# UPDATE with pix! BorsaBella bag at last!



## pawsplus (Mar 31, 2009)

Ordered this Travel Bag:









I think it will look nice w/ Kate Kindle's Kombo! What do you think? (sorry for quality of my photos -- flash + glossy skin didn't work out very well--it's actually much brighter!)


----------



## melissaj323 (Dec 29, 2008)

Cute! You will love your travel bag!


----------



## Susan in VA (Apr 3, 2009)

Oh, wherever did you get those FROGS?  My DD loves everything with frogs and I'm always looking for froggy stuff.


----------



## VictoriaP (Mar 1, 2009)

THAT is an adorable combo!


----------



## pawsplus (Mar 31, 2009)

Susan in VA said:


> Oh, wherever did you get those FROGS? My DD loves everything with frogs and I'm always looking for froggy stuff.

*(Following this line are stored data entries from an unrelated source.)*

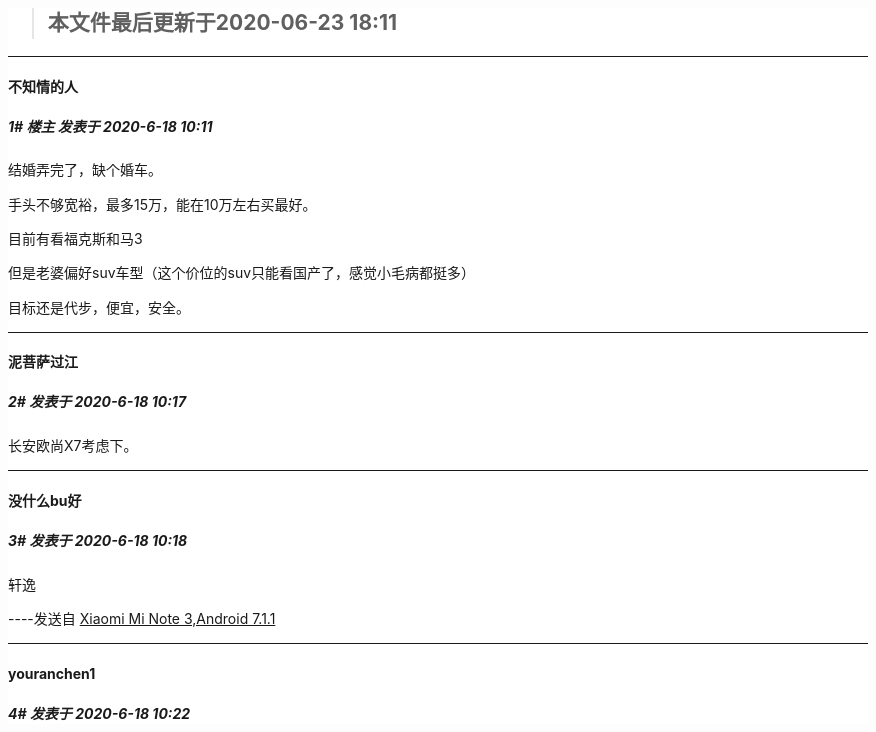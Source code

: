 > ## **本文件最后更新于2020-06-23 18:11** 



*****

####  不知情的人  
##### 1#       楼主       发表于 2020-6-18 10:11




结婚弄完了，缺个婚车。

手头不够宽裕，最多15万，能在10万左右买最好。

目前有看福克斯和马3

但是老婆偏好suv车型（这个价位的suv只能看国产了，感觉小毛病都挺多）

目标还是代步，便宜，安全。







*****

####  泥菩萨过江  
##### 2#       发表于 2020-6-18 10:17




长安欧尚X7考虑下。







*****

####  没什么bu好  
##### 3#       发表于 2020-6-18 10:18




轩逸 


----发送自 [Xiaomi Mi Note 3,Android 7.1.1](http://stage1.5j4m.com/?1.32)







*****

####  youranchen1  
##### 4#       发表于 2020-6-18 10:22

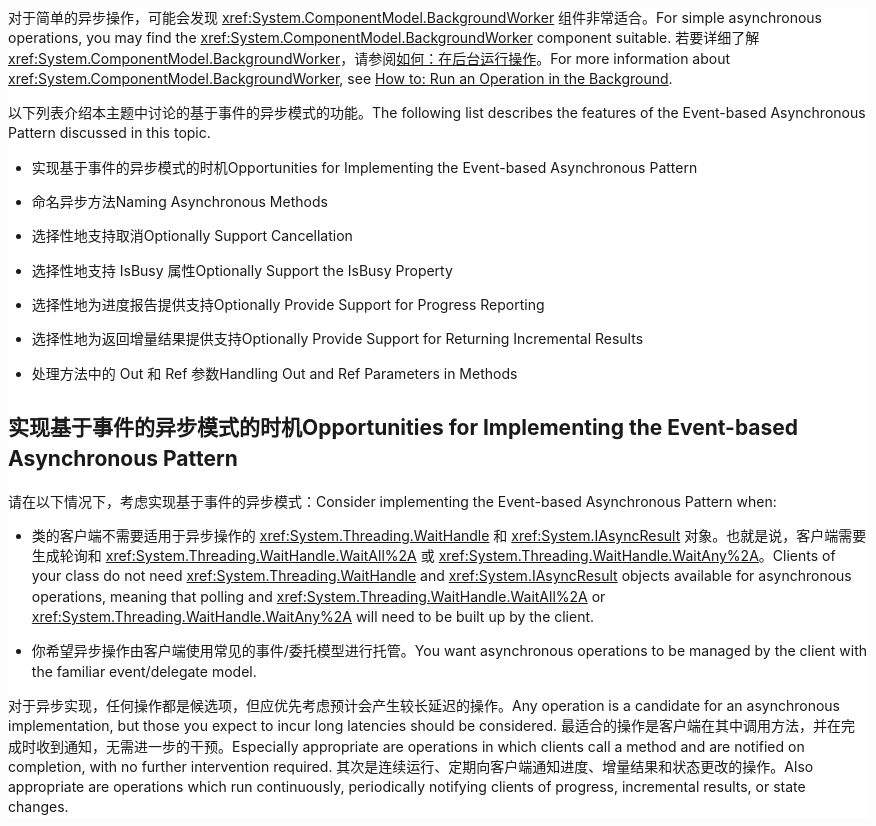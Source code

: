  <span data-ttu-id="fd76f-107">对于简单的异步操作，可能会发现 <xref:System.ComponentModel.BackgroundWorker> 组件非常适合。</span><span class="sxs-lookup"><span data-stu-id="fd76f-107">For simple asynchronous operations, you may find the <xref:System.ComponentModel.BackgroundWorker> component suitable.</span></span> <span data-ttu-id="fd76f-108">若要详细了解 <xref:System.ComponentModel.BackgroundWorker>，请参阅[如何：在后台运行操作](../../../docs/framework/winforms/controls/how-to-run-an-operation-in-the-background.md)。</span><span class="sxs-lookup"><span data-stu-id="fd76f-108">For more information about <xref:System.ComponentModel.BackgroundWorker>, see [How to: Run an Operation in the Background](../../../docs/framework/winforms/controls/how-to-run-an-operation-in-the-background.md).</span></span>  
  
 <span data-ttu-id="fd76f-109">以下列表介绍本主题中讨论的基于事件的异步模式的功能。</span><span class="sxs-lookup"><span data-stu-id="fd76f-109">The following list describes the features of the Event-based Asynchronous Pattern discussed in this topic.</span></span>  
  
-   <span data-ttu-id="fd76f-110">实现基于事件的异步模式的时机</span><span class="sxs-lookup"><span data-stu-id="fd76f-110">Opportunities for Implementing the Event-based Asynchronous Pattern</span></span>  
  
-   <span data-ttu-id="fd76f-111">命名异步方法</span><span class="sxs-lookup"><span data-stu-id="fd76f-111">Naming Asynchronous Methods</span></span>  
  
-   <span data-ttu-id="fd76f-112">选择性地支持取消</span><span class="sxs-lookup"><span data-stu-id="fd76f-112">Optionally Support Cancellation</span></span>  
  
-   <span data-ttu-id="fd76f-113">选择性地支持 IsBusy 属性</span><span class="sxs-lookup"><span data-stu-id="fd76f-113">Optionally Support the IsBusy Property</span></span>  
  
-   <span data-ttu-id="fd76f-114">选择性地为进度报告提供支持</span><span class="sxs-lookup"><span data-stu-id="fd76f-114">Optionally Provide Support for Progress Reporting</span></span>  
  
-   <span data-ttu-id="fd76f-115">选择性地为返回增量结果提供支持</span><span class="sxs-lookup"><span data-stu-id="fd76f-115">Optionally Provide Support for Returning Incremental Results</span></span>  
  
-   <span data-ttu-id="fd76f-116">处理方法中的 Out 和 Ref 参数</span><span class="sxs-lookup"><span data-stu-id="fd76f-116">Handling Out and Ref Parameters in Methods</span></span>  
  
## <a name="opportunities-for-implementing-the-event-based-asynchronous-pattern"></a><span data-ttu-id="fd76f-117">实现基于事件的异步模式的时机</span><span class="sxs-lookup"><span data-stu-id="fd76f-117">Opportunities for Implementing the Event-based Asynchronous Pattern</span></span>  
 <span data-ttu-id="fd76f-118">请在以下情况下，考虑实现基于事件的异步模式：</span><span class="sxs-lookup"><span data-stu-id="fd76f-118">Consider implementing the Event-based Asynchronous Pattern when:</span></span>  
  
-   <span data-ttu-id="fd76f-119">类的客户端不需要适用于异步操作的 <xref:System.Threading.WaitHandle> 和 <xref:System.IAsyncResult> 对象。也就是说，客户端需要生成轮询和 <xref:System.Threading.WaitHandle.WaitAll%2A> 或 <xref:System.Threading.WaitHandle.WaitAny%2A>。</span><span class="sxs-lookup"><span data-stu-id="fd76f-119">Clients of your class do not need <xref:System.Threading.WaitHandle> and <xref:System.IAsyncResult> objects available for asynchronous operations, meaning that polling and <xref:System.Threading.WaitHandle.WaitAll%2A> or <xref:System.Threading.WaitHandle.WaitAny%2A> will need to be built up by the client.</span></span>  
  
-   <span data-ttu-id="fd76f-120">你希望异步操作由客户端使用常见的事件/委托模型进行托管。</span><span class="sxs-lookup"><span data-stu-id="fd76f-120">You want asynchronous operations to be managed by the client with the familiar event/delegate model.</span></span>  
  
 <span data-ttu-id="fd76f-121">对于异步实现，任何操作都是候选项，但应优先考虑预计会产生较长延迟的操作。</span><span class="sxs-lookup"><span data-stu-id="fd76f-121">Any operation is a candidate for an asynchronous implementation, but those you expect to incur long latencies should be considered.</span></span> <span data-ttu-id="fd76f-122">最适合的操作是客户端在其中调用方法，并在完成时收到通知，无需进一步的干预。</span><span class="sxs-lookup"><span data-stu-id="fd76f-122">Especially appropriate are operations in which clients call a method and are notified on completion, with no further intervention required.</span></span> <span data-ttu-id="fd76f-123">其次是连续运行、定期向客户端通知进度、增量结果和状态更改的操作。</span><span class="sxs-lookup"><span data-stu-id="fd76f-123">Also appropriate are operations which run continuously, periodically notifying clients of progress, incremental results, or state changes.</span></span>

It's the Austen cover by bobarra:

http://www.bobarra.com/cart/home.php?cat=255

Also available via Amazon I think. I love it!


----------



## Sweety18 (Feb 14, 2009)

Very nice, especially the frogs.


----------



## scrappergirl (Dec 28, 2008)

Very pretty, Melissa just mailed my travel bag yesterday and I can't wait to get it.


----------



## mlewis78 (Apr 19, 2009)

Very pretty bag.  This one is among my favorites that I don't have.


----------



## Cindy416 (May 2, 2009)

I received mine a couple of days ago, and I love it. I emailed Melissa to give her feedback, and she emailed me back with appreciative comments. I am really surprised that she took the time to write back. 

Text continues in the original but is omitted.